##### SUPPLIED MATERIAL #####

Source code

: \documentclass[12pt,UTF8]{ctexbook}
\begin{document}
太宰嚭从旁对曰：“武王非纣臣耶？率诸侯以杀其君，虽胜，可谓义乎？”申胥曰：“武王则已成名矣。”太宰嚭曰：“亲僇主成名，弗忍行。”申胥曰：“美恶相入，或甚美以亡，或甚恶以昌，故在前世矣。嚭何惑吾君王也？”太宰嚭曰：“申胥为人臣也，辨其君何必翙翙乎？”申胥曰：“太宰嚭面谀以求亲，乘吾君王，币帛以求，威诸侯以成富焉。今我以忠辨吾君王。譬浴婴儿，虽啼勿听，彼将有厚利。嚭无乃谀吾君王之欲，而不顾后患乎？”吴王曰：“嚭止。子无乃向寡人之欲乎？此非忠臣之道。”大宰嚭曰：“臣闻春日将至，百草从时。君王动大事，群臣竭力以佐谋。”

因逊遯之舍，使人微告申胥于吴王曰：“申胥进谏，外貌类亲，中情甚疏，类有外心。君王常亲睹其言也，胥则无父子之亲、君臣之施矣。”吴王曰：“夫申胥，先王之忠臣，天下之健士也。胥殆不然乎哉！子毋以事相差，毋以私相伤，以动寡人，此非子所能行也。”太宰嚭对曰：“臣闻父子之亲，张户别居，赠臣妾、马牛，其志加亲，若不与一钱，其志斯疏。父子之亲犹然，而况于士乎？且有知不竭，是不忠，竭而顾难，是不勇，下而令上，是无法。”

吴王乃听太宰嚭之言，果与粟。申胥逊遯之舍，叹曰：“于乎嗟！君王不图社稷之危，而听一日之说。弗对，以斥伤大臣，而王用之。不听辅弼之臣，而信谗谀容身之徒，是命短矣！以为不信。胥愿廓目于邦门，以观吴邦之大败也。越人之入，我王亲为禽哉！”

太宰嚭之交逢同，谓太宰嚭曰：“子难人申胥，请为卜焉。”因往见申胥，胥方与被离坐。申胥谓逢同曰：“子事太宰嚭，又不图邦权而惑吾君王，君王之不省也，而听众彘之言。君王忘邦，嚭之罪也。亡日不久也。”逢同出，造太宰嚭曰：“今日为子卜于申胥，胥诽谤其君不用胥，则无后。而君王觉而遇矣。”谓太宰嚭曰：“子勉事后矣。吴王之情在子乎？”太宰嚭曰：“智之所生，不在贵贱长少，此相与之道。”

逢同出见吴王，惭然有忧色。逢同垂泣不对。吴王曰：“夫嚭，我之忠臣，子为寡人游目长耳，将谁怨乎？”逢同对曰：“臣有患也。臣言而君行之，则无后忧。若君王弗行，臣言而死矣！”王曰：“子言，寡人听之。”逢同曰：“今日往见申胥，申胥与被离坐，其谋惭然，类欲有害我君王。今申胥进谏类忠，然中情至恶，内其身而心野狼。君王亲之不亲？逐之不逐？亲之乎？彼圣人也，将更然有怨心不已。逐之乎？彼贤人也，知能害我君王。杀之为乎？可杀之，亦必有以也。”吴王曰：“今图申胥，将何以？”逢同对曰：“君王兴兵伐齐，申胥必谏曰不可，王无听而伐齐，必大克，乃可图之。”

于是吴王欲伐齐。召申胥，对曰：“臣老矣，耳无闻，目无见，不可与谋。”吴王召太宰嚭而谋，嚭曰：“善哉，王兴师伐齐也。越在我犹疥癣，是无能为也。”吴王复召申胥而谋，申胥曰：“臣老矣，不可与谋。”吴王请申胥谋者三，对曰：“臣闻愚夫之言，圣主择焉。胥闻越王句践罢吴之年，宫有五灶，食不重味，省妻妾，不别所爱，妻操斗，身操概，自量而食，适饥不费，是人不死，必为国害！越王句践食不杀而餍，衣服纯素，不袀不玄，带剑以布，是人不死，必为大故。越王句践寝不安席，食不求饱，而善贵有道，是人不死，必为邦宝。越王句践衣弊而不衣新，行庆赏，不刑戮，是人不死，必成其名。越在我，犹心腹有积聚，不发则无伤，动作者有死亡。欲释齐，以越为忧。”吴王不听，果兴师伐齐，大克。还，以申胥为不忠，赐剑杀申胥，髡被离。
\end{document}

#####

REQUIREMENT ▸ How many lines of the entries contain the word "太宰嚭曰"? Only the number is wanted.

FINAL ANSWER ▸ 2